About 2 months into the new post we swapped to windows and excel word etc which was much easier. But I was still the point of reference on any spreadsheet calculations or use.
I’ll concur - 123 on MS-DOS, along with Wordstar, and DBase III - were the killer apps that made the x86 platform so successful - and thus Microsoft reign supreme… not only but also brilliant TSRs like Borland’s SideKick (TSR was a “terminate and stay resident” thing that hook into task switching on a single context 8/16 bit platform)…
Even so Lotus 123 was just a clone of VisiCalc… Shame on you Mitch Kapur…
And Lotus tried to make money off their CC-Mail and Lotus:Notes platforms (and almost neglected 123 - their former cash cow)… What utter rubbish they were… I still have customers that have bend over backwards to leverage hideous legacy shyte like Lotus Notes…
Notes was just horrible… I had to work for a company that was a big IBM shop and they forced us to use shonky apps written in Lotus Notes API - they were truly awful… The worst one was the weekly timesheet system… Stuff of nightmares from a use-abilty perspective…

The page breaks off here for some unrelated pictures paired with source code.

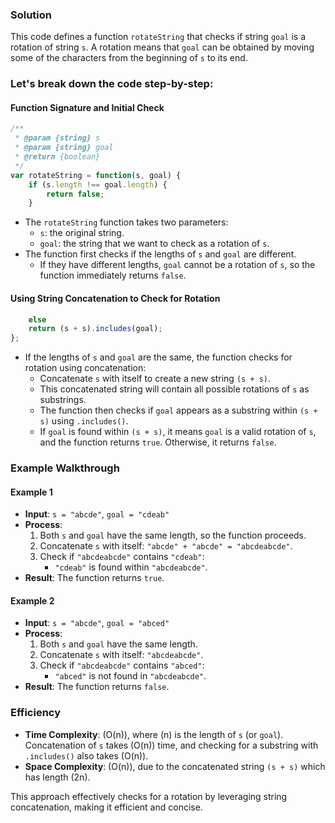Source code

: ### Solution

This code defines a function `rotateString` that checks if string `goal` is a rotation of string `s`. A rotation means that `goal` can be obtained by moving some of the characters from the beginning of `s` to its end.

### Let's break down the code step-by-step:

#### Function Signature and Initial Check
```javascript
/**
 * @param {string} s
 * @param {string} goal
 * @return {boolean}
 */
var rotateString = function(s, goal) {
    if (s.length !== goal.length) {
        return false;
    }
```

- The `rotateString` function takes two parameters:
  - `s`: the original string.
  - `goal`: the string that we want to check as a rotation of `s`.
- The function first checks if the lengths of `s` and `goal` are different.
  - If they have different lengths, `goal` cannot be a rotation of `s`, so the function immediately returns `false`.

#### Using String Concatenation to Check for Rotation
```javascript
    else
    return (s + s).includes(goal);
};
```

- If the lengths of `s` and `goal` are the same, the function checks for rotation using concatenation:
  - Concatenate `s` with itself to create a new string `(s + s)`. 
  - This concatenated string will contain all possible rotations of `s` as substrings.
  - The function then checks if `goal` appears as a substring within `(s + s)` using `.includes()`.
  - If `goal` is found within `(s + s)`, it means `goal` is a valid rotation of `s`, and the function returns `true`. Otherwise, it returns `false`.

### Example Walkthrough

#### Example 1
- **Input**: `s = "abcde"`, `goal = "cdeab"`
- **Process**:
  1. Both `s` and `goal` have the same length, so the function proceeds.
  2. Concatenate `s` with itself: `"abcde" + "abcde" = "abcdeabcde"`.
  3. Check if `"abcdeabcde"` contains `"cdeab"`:
     - `"cdeab"` is found within `"abcdeabcde"`.
- **Result**: The function returns `true`.

#### Example 2
- **Input**: `s = "abcde"`, `goal = "abced"`
- **Process**:
  1. Both `s` and `goal` have the same length.
  2. Concatenate `s` with itself: `"abcdeabcde"`.
  3. Check if `"abcdeabcde"` contains `"abced"`:
     - `"abced"` is not found in `"abcdeabcde"`.
- **Result**: The function returns `false`.

### Efficiency

- **Time Complexity**: \(O(n)\), where \(n\) is the length of `s` (or `goal`). Concatenation of `s` takes \(O(n)\) time, and checking for a substring with `.includes()` also takes \(O(n)\).
- **Space Complexity**: \(O(n)\), due to the concatenated string `(s + s)` which has length \(2n\).

This approach effectively checks for a rotation by leveraging string concatenation, making it efficient and concise.
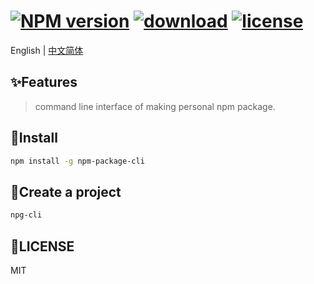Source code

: # [![NPM version](https://img.shields.io/npm/v/npm-package-cli.svg)](https://www.npmjs.com/package/npm-package-cli) [![download](https://img.shields.io/npm/dm/npm-package-cli)](https://www.npmjs.com/package/npm-package-cli) [![license](https://img.shields.io/badge/license-MIT-blue.svg)](https://github.com/wall-wxk/npm-package-cli/blob/master/LICENSE)

English | [中文简体](https://github.com/wall-wxk/npm-package-cli/blob/master/README.zh_CN.md)

## :sparkles:Features

> command line interface of making personal npm package.

## :rocket:Install

```bash
npm install -g npm-package-cli
```

## :hammer:Create a project

```bash
npg-cli
```

## :page_facing_up:LICENSE
MIT

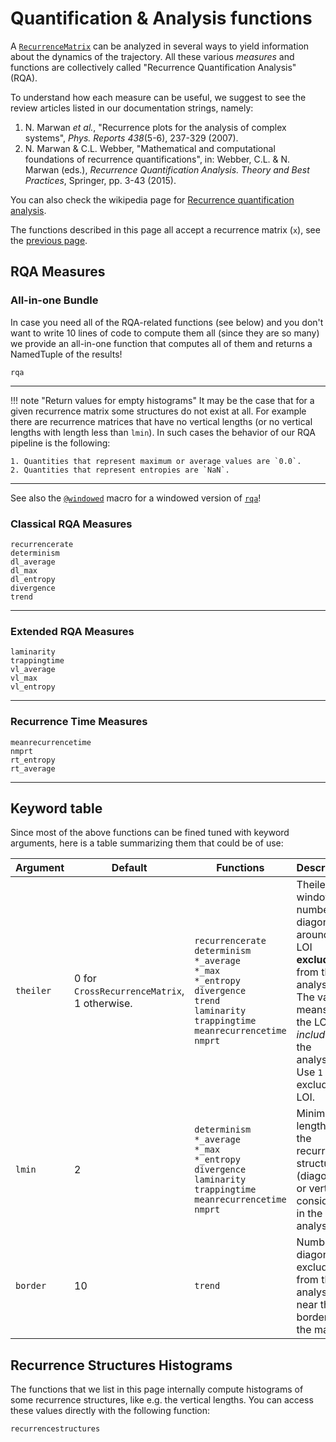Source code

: # Quantification & Analysis functions
A [`RecurrenceMatrix`](@ref) can be analyzed in several ways to yield information about the dynamics of the trajectory. All these various *measures* and functions are collectively called "Recurrence Quantification Analysis" (RQA).

To understand how each measure can be useful, we suggest to see the review articles listed in our documentation strings, namely:

1. N. Marwan *et al.*, "Recurrence plots for the analysis of complex systems", *Phys. Reports 438*(5-6), 237-329 (2007).
2. N. Marwan & C.L. Webber, "Mathematical and computational foundations of recurrence quantifications", in: Webber, C.L. & N. Marwan (eds.), *Recurrence Quantification Analysis. Theory and Best Practices*, Springer, pp. 3-43 (2015).

You can also check the wikipedia page for [Recurrence quantification analysis](https://en.wikipedia.org/wiki/Recurrence_quantification_analysis).

The functions described in this page all accept a recurrence matrix (`x`), see the [previous page](rplots).

## RQA Measures

### All-in-one Bundle
In case you need all of the RQA-related functions (see below) and you don't want to write 10 lines of code to compute them all (since they are so many) we provide an all-in-one function that computes all of them and returns a NamedTuple of the results!
```@docs
rqa
```
---

!!! note "Return values for empty histograms"
    It may be the case that for a given recurrence matrix some structures do not exist at all. For example there are recurrence matrices that have no vertical lengths (or no vertical lengths with length less than `lmin`). In such cases the behavior of our RQA pipeline is the following:

    1. Quantities that represent maximum or average values are `0.0`.
    2. Quantities that represent entropies are `NaN`.

---

See also the [`@windowed`](@ref) macro for a windowed version of [`rqa`](@def)!

### Classical RQA Measures
```@docs
recurrencerate
determinism
dl_average
dl_max
dl_entropy
divergence
trend
```
---

### Extended RQA Measures
```@docs
laminarity
trappingtime
vl_average
vl_max
vl_entropy
```
---

### Recurrence Time Measures
```@docs
meanrecurrencetime
nmprt
rt_entropy
rt_average
```
---

## Keyword table
Since most of the above functions can be fined tuned with keyword arguments, here is a table summarizing them that could be of use:


| Argument  | Default   | Functions | Description |
| --------  | --------  | --------- | -----------
| `theiler` | 0 for `CrossRecurrenceMatrix`, 1 otherwise.  | `recurrencerate`<br/>`determinism`<br/>`*_average`<br/>`*_max`<br/>`*_entropy`<br/>`divergence`<br/>`trend`<br/>`laminarity`<br/>`trappingtime`<br/> `meanrecurrencetime`<br/>`nmprt` | Theiler window: number of diagonals around the LOI **excluded** from the analysis. The value `0` means that the LOI is _included_ in the analysis. Use `1` to exclude the LOI. |
| `lmin`    | 2         | `determinism`<br/>`*_average`<br/>`*_max`<br/>`*_entropy`<br/>`divergence`<br/>`laminarity`<br/>`trappingtime`<br/> `meanrecurrencetime`<br/>`nmprt` | Minimum length of the recurrent structures (diagonal or vertical) considered in the analysis. |
| `border`  | 10        | `trend`  | Number of diagonals excluded from the analysis near the border of the matrix. |

## Recurrence Structures Histograms
The functions that we list in this page internally compute histograms of some recurrence structures, like e.g. the vertical lengths.
You can access these values directly with the following function:
```@docs
recurrencestructures
```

And some 15ish years ago I was working for an “energy” utility - their “SOE” was Windows XP - but it was hamstrung by Novell Netware NDS (with ghastly hooks into LDAP) and Lotus Notes - seriously - I timed it with a stopwatch one morning - it was OVER 15 minutes to go from login to Novell NDS and have the Lotus Notes app show my inbox?
Email? Don’t make me laugh!
I could deliver information faster 10 years before when I was a motorcycle courier!
Much as I kinda hate Microsoft - Active Directory craps all over LDAP and Novell NDS…
At one stage I thought lotus were going to offer me a job at the Windsor location as I had written a program to push 123 from single user to multi user on a network. Then after they brought out notes and were bought by IBM I was glad the offer did not come.
Forgot all about Borland sidekick that was such a revolution at the time
@daniel.m.tripp , @callpaul.eu
Whike you guys were grappling with all this DOS rubbish, I was quietly migrating from CP/M to BSD Unix.
I missed most of the wordprocessor and spreadsheet revolution and landed with Tex and R in FreeBSD. I never tried Win until I got a laptop with XP. It was rapidly made to multiboot Debian.
I believe I am better off for having missed all those supposed gui benefits.
Yes there are some, pictures tell a thousand words.
Whilst you took the easy road some of us moved through DOS to CCPM then to windows 2, windows 3, GEM, 95, 98, NT … but apple made it so much better. Whilst working for them I had to run courses on system 5 then 6 which were planned to run all day, but really only took 1 hour max. The 2 day advanced system 7.5 including networking and installation again took a lot to spin out to fill the time.